(Plain-text document sources)
Content starts

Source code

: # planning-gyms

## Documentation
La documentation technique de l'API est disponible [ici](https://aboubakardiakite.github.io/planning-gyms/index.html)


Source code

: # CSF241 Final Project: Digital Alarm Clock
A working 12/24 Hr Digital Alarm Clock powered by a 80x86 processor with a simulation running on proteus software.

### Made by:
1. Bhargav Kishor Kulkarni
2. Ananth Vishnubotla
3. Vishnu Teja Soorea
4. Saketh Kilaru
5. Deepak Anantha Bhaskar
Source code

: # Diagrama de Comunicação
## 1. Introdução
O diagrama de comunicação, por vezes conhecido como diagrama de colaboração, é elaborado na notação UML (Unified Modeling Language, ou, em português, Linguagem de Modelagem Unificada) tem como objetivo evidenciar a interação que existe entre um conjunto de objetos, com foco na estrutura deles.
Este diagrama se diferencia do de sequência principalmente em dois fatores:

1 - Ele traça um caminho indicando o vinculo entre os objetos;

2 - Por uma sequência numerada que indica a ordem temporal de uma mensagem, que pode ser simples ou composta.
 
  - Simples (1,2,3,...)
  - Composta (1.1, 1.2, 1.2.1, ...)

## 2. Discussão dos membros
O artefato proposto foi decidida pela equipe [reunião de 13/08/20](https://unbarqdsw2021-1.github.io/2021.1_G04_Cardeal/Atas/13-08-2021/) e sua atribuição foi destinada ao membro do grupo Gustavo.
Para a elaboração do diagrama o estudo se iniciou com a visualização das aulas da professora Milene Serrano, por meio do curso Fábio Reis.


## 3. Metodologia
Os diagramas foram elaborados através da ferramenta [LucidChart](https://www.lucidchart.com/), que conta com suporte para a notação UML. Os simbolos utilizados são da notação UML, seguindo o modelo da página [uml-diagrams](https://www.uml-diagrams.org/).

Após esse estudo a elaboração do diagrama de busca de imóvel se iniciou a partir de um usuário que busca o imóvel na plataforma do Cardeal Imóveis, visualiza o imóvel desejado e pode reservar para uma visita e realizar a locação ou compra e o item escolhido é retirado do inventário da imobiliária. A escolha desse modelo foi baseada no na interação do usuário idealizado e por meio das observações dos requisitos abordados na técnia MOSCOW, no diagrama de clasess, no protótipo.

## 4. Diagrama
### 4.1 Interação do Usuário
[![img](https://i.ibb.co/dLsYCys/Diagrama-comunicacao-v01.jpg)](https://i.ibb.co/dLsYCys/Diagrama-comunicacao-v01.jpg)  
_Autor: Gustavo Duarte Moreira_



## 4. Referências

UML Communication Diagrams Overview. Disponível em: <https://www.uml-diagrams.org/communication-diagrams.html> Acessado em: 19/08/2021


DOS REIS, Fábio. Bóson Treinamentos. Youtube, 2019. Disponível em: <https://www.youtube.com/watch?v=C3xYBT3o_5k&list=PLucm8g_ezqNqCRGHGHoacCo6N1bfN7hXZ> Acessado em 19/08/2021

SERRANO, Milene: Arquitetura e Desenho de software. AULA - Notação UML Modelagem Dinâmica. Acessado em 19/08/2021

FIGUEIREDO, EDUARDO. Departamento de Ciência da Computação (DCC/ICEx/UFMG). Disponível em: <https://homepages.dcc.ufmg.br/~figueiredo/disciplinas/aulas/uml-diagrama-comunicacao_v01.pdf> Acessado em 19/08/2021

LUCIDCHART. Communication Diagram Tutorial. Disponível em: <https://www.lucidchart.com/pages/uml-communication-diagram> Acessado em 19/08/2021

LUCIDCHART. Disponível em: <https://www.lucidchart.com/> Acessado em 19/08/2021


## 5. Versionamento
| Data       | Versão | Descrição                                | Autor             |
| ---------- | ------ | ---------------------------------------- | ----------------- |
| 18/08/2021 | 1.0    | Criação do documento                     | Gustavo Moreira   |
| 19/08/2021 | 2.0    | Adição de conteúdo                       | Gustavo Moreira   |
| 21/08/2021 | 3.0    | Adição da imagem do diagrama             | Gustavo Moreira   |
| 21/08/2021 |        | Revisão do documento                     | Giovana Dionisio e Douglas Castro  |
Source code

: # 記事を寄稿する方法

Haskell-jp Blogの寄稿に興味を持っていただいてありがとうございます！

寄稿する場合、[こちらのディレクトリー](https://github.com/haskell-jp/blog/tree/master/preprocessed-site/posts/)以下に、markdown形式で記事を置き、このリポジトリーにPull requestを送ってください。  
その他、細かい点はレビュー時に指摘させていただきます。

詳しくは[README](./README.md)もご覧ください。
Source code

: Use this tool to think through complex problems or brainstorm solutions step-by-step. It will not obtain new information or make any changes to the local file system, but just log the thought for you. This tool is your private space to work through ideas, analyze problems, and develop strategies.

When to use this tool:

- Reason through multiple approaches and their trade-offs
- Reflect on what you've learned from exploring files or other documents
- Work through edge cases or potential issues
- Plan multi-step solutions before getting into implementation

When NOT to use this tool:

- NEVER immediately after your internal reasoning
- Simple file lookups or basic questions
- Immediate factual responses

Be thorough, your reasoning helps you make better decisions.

Content ends
Content starts

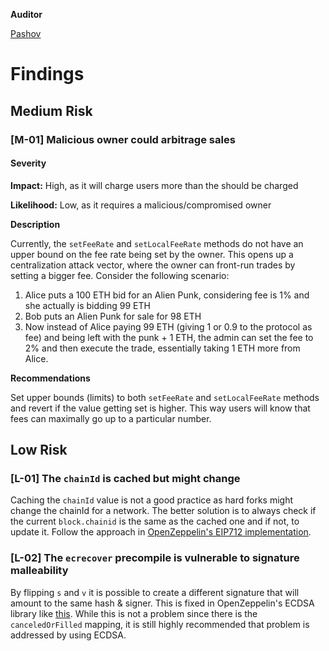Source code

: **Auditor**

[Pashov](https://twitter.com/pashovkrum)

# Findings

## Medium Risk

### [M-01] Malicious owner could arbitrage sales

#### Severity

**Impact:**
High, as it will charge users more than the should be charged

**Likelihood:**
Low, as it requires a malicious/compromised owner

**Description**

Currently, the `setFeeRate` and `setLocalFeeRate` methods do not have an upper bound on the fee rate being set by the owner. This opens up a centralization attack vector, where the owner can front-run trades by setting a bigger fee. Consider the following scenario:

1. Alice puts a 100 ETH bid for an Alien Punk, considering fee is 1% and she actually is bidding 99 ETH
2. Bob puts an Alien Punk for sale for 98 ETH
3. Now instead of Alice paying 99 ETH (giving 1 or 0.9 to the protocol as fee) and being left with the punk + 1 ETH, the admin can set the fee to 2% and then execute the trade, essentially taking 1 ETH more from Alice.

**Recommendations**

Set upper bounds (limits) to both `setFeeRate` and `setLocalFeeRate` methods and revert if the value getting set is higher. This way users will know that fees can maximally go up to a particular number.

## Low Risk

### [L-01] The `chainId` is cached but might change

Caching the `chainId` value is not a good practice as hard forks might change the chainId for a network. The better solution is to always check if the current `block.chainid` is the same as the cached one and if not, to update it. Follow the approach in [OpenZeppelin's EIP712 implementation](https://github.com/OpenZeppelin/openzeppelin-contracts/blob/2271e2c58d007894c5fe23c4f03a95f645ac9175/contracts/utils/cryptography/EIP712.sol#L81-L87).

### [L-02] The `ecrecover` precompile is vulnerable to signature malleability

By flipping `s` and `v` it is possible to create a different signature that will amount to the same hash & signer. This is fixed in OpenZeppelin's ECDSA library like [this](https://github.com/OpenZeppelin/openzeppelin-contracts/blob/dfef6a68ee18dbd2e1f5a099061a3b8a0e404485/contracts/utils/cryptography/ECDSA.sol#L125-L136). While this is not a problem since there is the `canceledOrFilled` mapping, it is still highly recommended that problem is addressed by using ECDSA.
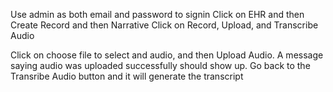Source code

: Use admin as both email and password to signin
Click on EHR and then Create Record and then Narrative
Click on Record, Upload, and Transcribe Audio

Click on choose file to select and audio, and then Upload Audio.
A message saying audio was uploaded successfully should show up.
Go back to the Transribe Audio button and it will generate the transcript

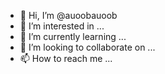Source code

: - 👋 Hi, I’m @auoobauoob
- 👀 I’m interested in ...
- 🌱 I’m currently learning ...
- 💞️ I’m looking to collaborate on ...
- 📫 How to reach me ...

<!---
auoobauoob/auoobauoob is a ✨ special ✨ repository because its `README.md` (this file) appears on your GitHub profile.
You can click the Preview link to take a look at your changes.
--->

Content ends
Content starts

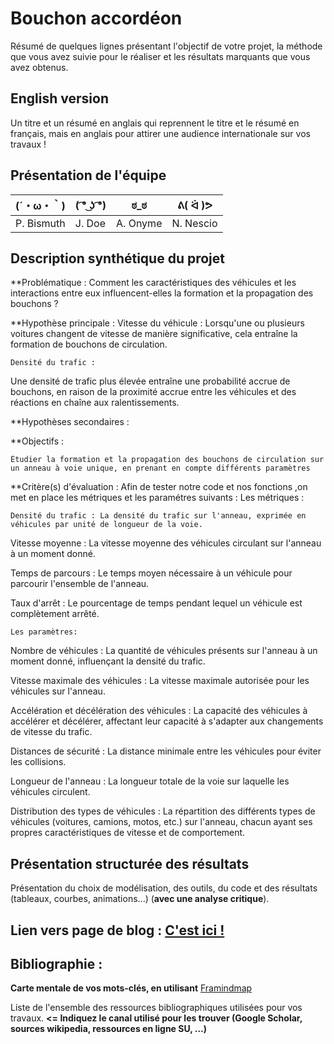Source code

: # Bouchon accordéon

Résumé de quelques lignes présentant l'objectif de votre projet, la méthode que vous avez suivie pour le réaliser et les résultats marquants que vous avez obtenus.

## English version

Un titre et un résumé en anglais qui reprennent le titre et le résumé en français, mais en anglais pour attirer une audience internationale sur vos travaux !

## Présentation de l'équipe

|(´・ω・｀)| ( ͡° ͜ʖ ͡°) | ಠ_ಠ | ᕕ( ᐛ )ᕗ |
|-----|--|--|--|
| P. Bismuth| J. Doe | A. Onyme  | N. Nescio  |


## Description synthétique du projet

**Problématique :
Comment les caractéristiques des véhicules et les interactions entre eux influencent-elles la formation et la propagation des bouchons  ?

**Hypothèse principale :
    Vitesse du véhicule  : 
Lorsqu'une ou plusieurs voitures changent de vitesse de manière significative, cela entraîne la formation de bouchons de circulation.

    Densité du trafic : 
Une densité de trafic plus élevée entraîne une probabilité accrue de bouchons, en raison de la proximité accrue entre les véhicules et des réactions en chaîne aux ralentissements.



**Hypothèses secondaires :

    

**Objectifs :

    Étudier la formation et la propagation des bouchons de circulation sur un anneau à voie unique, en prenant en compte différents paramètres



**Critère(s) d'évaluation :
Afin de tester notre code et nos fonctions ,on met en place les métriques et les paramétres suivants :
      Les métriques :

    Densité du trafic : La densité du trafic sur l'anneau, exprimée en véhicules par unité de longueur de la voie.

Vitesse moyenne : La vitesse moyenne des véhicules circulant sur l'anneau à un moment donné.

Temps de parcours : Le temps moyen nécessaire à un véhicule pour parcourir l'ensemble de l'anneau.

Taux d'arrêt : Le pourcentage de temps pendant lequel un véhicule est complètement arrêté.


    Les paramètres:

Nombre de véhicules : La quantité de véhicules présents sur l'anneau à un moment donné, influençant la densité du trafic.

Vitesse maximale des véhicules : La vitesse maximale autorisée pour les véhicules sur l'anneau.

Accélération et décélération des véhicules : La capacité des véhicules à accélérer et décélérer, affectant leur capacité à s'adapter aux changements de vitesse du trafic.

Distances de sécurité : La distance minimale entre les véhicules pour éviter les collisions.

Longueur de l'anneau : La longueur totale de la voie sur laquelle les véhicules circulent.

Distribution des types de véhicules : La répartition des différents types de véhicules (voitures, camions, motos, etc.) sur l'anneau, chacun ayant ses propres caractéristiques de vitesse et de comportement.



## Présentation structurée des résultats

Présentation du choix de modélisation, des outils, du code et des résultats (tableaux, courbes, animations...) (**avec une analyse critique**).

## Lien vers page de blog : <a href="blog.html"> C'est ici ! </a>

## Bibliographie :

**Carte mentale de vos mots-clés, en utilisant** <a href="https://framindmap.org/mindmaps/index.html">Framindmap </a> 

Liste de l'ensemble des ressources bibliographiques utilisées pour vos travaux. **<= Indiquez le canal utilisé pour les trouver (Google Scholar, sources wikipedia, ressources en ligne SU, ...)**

Content ends

Work item -> Please give back, exactly as it stands above, the stretch from the line with "- Composta (1.1, 1.2, 1.2.1, ...)" through the line with "UML Communication Diagrams", and no line outside it.

Solution for this task ->
  - Composta (1.1, 1.2, 1.2.1, ...)

## 2. Discussão dos membros
O artefato proposto foi decidida pela equipe [reunião de 13/08/20](https://unbarqdsw2021-1.github.io/2021.1_G04_Cardeal/Atas/13-08-2021/) e sua atribuição foi destinada ao membro do grupo Gustavo.
Para a elaboração do diagrama o estudo se iniciou com a visualização das aulas da professora Milene Serrano, por meio do curso Fábio Reis.


## 3. Metodologia
Os diagramas foram elaborados através da ferramenta [LucidChart](https://www.lucidchart.com/), que conta com suporte para a notação UML. Os simbolos utilizados são da notação UML, seguindo o modelo da página [uml-diagrams](https://www.uml-diagrams.org/).

Após esse estudo a elaboração do diagrama de busca de imóvel se iniciou a partir de um usuário que busca o imóvel na plataforma do Cardeal Imóveis, visualiza o imóvel desejado e pode reservar para uma visita e realizar a locação ou compra e o item escolhido é retirado do inventário da imobiliária. A escolha desse modelo foi baseada no na interação do usuário idealizado e por meio das observações dos requisitos abordados na técnia MOSCOW, no diagrama de clasess, no protótipo.

## 4. Diagrama
### 4.1 Interação do Usuário
[![img](https://i.ibb.co/dLsYCys/Diagrama-comunicacao-v01.jpg)](https://i.ibb.co/dLsYCys/Diagrama-comunicacao-v01.jpg)  
_Autor: Gustavo Duarte Moreira_



## 4. Referências

UML Communication Diagrams Overview. Disponível em: <https://www.uml-diagrams.org/communication-diagrams.html> Acessado em: 19/08/2021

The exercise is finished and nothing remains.